This post is the third in the SIGMOD 2018 series, click here for post 0, post 1.

On the final day of SIGMOD, we attended the DEEM workshop. DEEM is a workshop on Data Management for End-to-End Machine Learning. This workshop introduced many interesting ongoing research works which apply machine learning to address existing real world problems in data management and systems research.

DEEM brings together researchers and practitioners at the intersection of applied machine learning, data management and systems research, with the goal to discuss the arising data management issues in ML application scenarios.” (DEEM Website)

The workshop chairs for DEEM were:

One of the examples in the keynote was “The Case for Learned Index Structures” by Kraska et al. This research explores the use of deep learning models to replace the existing index structures. As per the preliminary results, use of neural networks gives performance 70% faster than cache-optimized B-Trees. This talk provided us with a fresh view on indexing, along with useful observations with some constructive criticism on adaptive indexing.

Matei Zaharia describing open research questions for applications supporting End-to-End ML.The main idea of this workshop was discussing “arising data management issues in ML application scenarios”, theworkshop had another interesting talk on “MLflow: Supporting the End-to-End Machine Learning Lifecycle” by Matei Zaharia. This talk introduced an open source project to facilitate an open ML platform. This platform will addresses many problems faced by researchers in machine learning development such as challenges in tracking experiments, reproducing results etc. As stated by Zaharia, “MLflow introduces simple abstractions to package reproducible projects, track results, and encapsulate models that can be used with many existing tools”. For more details, you can visit this post “Introducing MLflow: an Open Source Machine Learning Platform” by Matei Zaharia.

The workshop presented different ongoing research projects and their preliminary results on applications that explore the role of Machine Learning in Data Management. In the following sections, we will discuss a few of the research projects presented in the DEEM workshop.

Learning State Representations for Query Optimization with Deep Reinforcement Learning

by Jennifer Ortiz, Magdalena Balanziska (University of Washington), Johannes Gehrke (Microsoft), Sathiya Keerthi (Criteo Research)
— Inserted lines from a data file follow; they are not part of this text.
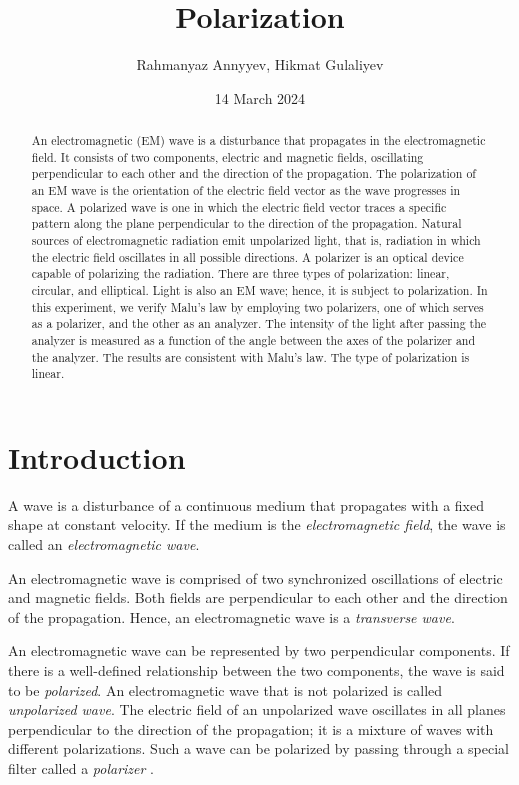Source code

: \documentclass[10pt]{article}
\title{Polarization}
\author{Rahmanyaz Annyyev, Hikmat Gulaliyev}
\date{14 March 2024}
\begin{document}
\maketitle

\begin{abstract}

An electromagnetic (EM) wave is a disturbance that propagates in the electromagnetic field. It consists of two components, electric and magnetic fields, oscillating perpendicular to each other and the direction of the propagation. The polarization of an EM wave is the orientation of the electric field vector as the wave progresses in space. A polarized wave is one in which the electric field vector traces a specific pattern along the plane perpendicular to the direction of the propagation. Natural sources of electromagnetic radiation emit unpolarized light, that is, radiation in which the electric field oscillates in all possible directions. A polarizer is an optical device capable of polarizing the radiation. There are three types of polarization: linear, circular, and elliptical. Light is also an EM wave; hence, it is subject to polarization. In this experiment, we verify Malu's law by employing two polarizers, one of which serves as a polarizer, and the other as an analyzer. The intensity of the light after passing the analyzer is measured as a function of the angle between the axes of the polarizer and the analyzer. The results are consistent with Malu's law. The type of polarization is linear.

\end{abstract}

\section{Introduction}

A wave is a disturbance of a continuous medium that propagates with a fixed shape at constant velocity. If the medium is the \textit{electromagnetic field}, the wave is called an \textit{electromagnetic wave}. 

An electromagnetic wave is comprised of two synchronized oscillations of electric and magnetic fields. Both fields are perpendicular to each other and the direction of the propagation. Hence, an electromagnetic wave is a \textit{transverse wave}.

An electromagnetic wave can be represented by two perpendicular components. If there is a well-defined relationship between the two components, the wave is said to be \textit{polarized}. An electromagnetic wave that is not polarized is called \textit{unpolarized wave}. The electric field of an unpolarized wave oscillates in all planes perpendicular to the direction of the propagation; it is a mixture of waves with different polarizations. Such a wave can be polarized by passing through a special filter called a \textit{polarizer} \cite{Hecht_2017}.
\end{document}
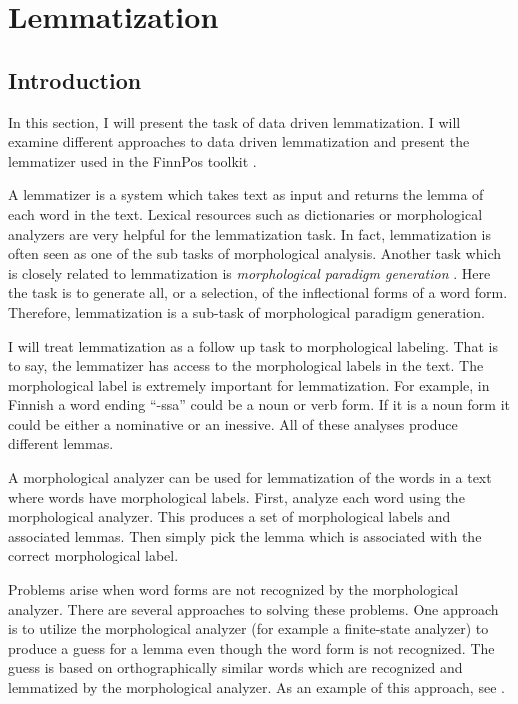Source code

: \chapter{Lemmatization}
\label{chapter:lemmatization}
\section{Introduction}

In this section, I will present the task of data driven
lemmatization. I will examine different approaches to data driven
lemmatization and present the lemmatizer used in the FinnPos toolkit
\cite{Silfverberg2015}.

A lemmatizer is a system which takes text as input and returns the
lemma of each word in the text. Lexical resources such as dictionaries
or morphological analyzers are very helpful for the lemmatization
task. In fact, lemmatization is often seen as one of the sub tasks of
morphological analysis. Another task which is closely related to
lemmatization is {\it morphological paradigm generation}
\citep{Eisnerfoo,Hulden2009}. Here the task is to generate all, or a
selection, of the inflectional forms of a word form. Therefore,
lemmatization is a sub-task of morphological paradigm generation.

I will treat lemmatization as a follow up task to morphological
labeling. That is to say, the lemmatizer has access to the
morphological labels in the text. The morphological label is extremely
important for lemmatization. For example, in Finnish a word ending
``-ssa'' could be a noun or verb form. If it is a noun form it could
be either a nominative or an inessive. All of these analyses produce
different lemmas.

A morphological analyzer can be used for lemmatization of the words in
a text where words have morphological labels. First, analyze each word
using the morphological analyzer. This produces a set of morphological
labels and associated lemmas. Then simply pick the lemma which is
associated with the correct morphological label.

Problems arise when word forms are not recognized by the morphological
analyzer. There are several approaches to solving these problems. One
approach is to utilize the morphological analyzer (for example a
finite-state analyzer) to produce a guess for a lemma even though the
word form is not recognized. The guess is based on orthographically
similar words which are recognized and lemmatized by the morphological
analyzer. As an example of this approach, see \cite{Linden2009}.

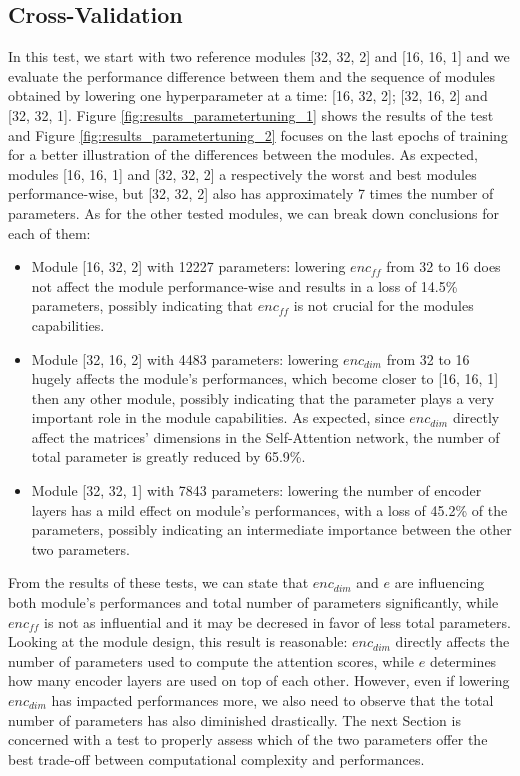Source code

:         \subsection{Cross-Validation}
            In this test, we start with two reference modules [32, 32, 2] and [16, 16, 1] and we evaluate the performance difference between them and the sequence of modules obtained by lowering one hyperparameter at a time: [16, 32, 2]; [32, 16, 2] and [32, 32, 1]. Figure \ref{fig:results_parametertuning_1} shows the results of the test and Figure \ref{fig:results_parametertuning_2} focuses on the last epochs of training for a better illustration of the differences between the modules. \newline
            As expected, modules [16, 16, 1] and [32, 32, 2] a respectively the worst and best modules performance-wise, but [32, 32, 2] also has approximately 7 times the number of parameters. As for the other tested modules, we can break down conclusions for each of them:
            \begin{itemize}
                \item Module [16, 32, 2] with 12227 parameters: lowering $enc_{ff}$ from 32 to 16 does not affect the module performance-wise and results in a loss of 14.5\% parameters, possibly indicating that $enc_{ff}$ is not crucial for the modules capabilities.
                \item Module [32, 16, 2] with 4483 parameters: lowering $enc_{dim}$ from 32 to 16 hugely affects the module's performances, which become closer to [16, 16, 1] then any other module, possibly indicating that the parameter plays a very important role in the module capabilities. As expected, since $enc_{dim}$ directly affect the matrices' dimensions in the Self-Attention network, the number of total parameter is greatly reduced by 65.9\%.
                \item Module [32, 32, 1] with 7843 parameters: lowering the number of encoder layers has a mild effect on module's performances, with a loss of 45.2\% of the parameters, possibly indicating an intermediate importance between the other two parameters.
            \end{itemize}
            
            From the results of these tests, we can state that $enc_{dim}$ and $e$ are influencing both module's performances and total number of parameters significantly, while $enc_{ff}$ is not as influential and it may be decresed in favor of less total parameters. Looking at the module design, this result is reasonable: $enc_{dim}$ directly affects the number of parameters used to compute the attention scores, while $e$ determines how many encoder layers are used on top of each other. However, even if lowering $enc_{dim}$ has impacted performances more, we also need to observe that the total number of parameters has also diminished drastically. The next Section is concerned with a test to properly assess which of the two parameters offer the best trade-off between computational complexity and performances.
Query optimization in database systems is one of the most difficult tasks in database systems. The query optimizer is responsible for creating an execution plan the system will follow to return the correct results back to the end user. Most query optimizations done in existing database management systems (DBMSs) use statistical evaluations to estimate query cardinality, a component that tells the DBMS “you will have to do X amount of work to execute this plan”. This is the issue discussed in the present paper: the evaluations to estimate cardinality require a series of general assumptions about the underlying data (three mentioned are inclusion, uniformity, and independence) that lead to suboptimal query plans and thus slower executions.

The authors propose a method of reinforcement learning to replace the traditional statistical evaluation to create a more robust optimizer. The approach is centered on a neural network as follows:

Proposed neural network architecture for cardinality estimationThe above figure shows two main functions: NN_init and NN_ST (underscore represents subscript). NN_init is a function mapping a vector x_0 which represents properties of a database and a_0 representing a relation operator into the input of NN_ST, a function that estimates the state transition function for reinforcement learning. The model is extended as shown in the figure below:

Extended architecture for cardinality estimationThe output of NN_ST is fed as input to function NN_Observered that generates the final cardinality estimations as observed variables. This model is recursive: these observed variables are used as inputs to the NN_ST layer.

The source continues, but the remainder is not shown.